Aralvaimozhi  is a panchayat town in Kanniyakumari District  in the state of Tamil Nadu, India. It is a small town situated in southern India. The town was earlier called as Aramboly during colonial period.

History
Aralvaimozhi pass was a strategically important gap or mountain pass in the southernmost end of Western Ghats. It connected erstwhile Travancore with Madras Presidency. Many of the invasions faced by the Chera and the successor kingdoms came via this ghat.

The name "Aral" was derived from the fort built and maintained by the rulers of Venad and later by the kingdom of Travancore to defend the kingdom from invasions from the east regions. It is also said that Aralvaimozhi means whispering wind. The whistling sound of wind in the region might have led to such a name.
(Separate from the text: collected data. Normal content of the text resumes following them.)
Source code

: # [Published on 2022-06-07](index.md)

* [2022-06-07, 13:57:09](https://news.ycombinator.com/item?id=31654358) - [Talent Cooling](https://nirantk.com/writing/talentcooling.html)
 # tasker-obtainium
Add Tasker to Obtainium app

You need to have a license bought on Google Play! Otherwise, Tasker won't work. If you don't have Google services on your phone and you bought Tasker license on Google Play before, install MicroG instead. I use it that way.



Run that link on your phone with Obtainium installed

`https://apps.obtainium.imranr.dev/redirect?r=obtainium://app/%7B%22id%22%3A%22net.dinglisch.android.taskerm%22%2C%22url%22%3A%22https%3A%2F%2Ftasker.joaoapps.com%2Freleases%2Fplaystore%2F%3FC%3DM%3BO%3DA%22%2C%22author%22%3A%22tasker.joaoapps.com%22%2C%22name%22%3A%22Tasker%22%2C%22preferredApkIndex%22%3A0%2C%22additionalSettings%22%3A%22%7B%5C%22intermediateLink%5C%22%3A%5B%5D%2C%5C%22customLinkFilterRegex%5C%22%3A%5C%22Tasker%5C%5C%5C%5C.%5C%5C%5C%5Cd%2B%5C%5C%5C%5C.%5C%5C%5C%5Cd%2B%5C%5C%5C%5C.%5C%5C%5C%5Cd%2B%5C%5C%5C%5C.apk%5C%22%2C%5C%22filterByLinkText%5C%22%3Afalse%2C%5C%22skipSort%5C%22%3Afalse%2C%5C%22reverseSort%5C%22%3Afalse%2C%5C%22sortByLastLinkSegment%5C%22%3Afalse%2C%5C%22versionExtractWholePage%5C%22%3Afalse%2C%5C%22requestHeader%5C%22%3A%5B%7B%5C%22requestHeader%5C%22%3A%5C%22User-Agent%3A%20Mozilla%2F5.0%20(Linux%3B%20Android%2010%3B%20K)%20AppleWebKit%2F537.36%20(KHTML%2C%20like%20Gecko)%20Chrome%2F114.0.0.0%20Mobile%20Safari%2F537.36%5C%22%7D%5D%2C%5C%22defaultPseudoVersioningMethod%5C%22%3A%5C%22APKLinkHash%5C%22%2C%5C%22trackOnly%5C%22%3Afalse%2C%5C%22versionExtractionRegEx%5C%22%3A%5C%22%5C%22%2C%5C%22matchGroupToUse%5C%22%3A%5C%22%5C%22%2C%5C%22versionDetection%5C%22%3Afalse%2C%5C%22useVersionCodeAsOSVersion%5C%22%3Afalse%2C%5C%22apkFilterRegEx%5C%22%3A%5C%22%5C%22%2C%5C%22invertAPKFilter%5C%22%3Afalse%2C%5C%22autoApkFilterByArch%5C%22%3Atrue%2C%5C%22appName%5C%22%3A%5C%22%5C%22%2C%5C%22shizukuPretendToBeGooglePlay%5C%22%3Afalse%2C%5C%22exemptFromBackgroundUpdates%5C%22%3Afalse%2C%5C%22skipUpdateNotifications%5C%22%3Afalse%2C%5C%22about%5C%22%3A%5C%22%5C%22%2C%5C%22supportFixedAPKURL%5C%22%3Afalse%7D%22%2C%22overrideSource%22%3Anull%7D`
Aralvaimozhi Fort was one of the most important forts of Travancore. It was constructed around 1740 by Eustachius De Lannoy along with Udayagiri Fort, Vattakottai Fort and Travancore lines. The fort was captured by the English East India Company in 1809 from the soldiers loyal to Velu Thampi Dalawa. The remains of the fort can be seen near railway station, but neglected by both railway and archeology departments.

Culture
During the invasion of Sultan Alauddin Khilji of Delhi in 1311 AD by Malik Kapoor, Meenakshi Amman and Sundareeswarar were brought from Madurai to Venadu and hid in Parakodi Kandan Shasta temple near Aralvaaimozhi. Until 1368, Meenakshi Amman remained in Aralvaimozhi. From there she was taken back to Madurai.

Economy
Its pincode is 629301. Muppandal Wind Farm is located in Aralvaimozhi Town Panchayat.  This farm is the largest in Asia and supplies the villagers with electricity for their needs. It is well known for being the greatest source of wind energy in Asia.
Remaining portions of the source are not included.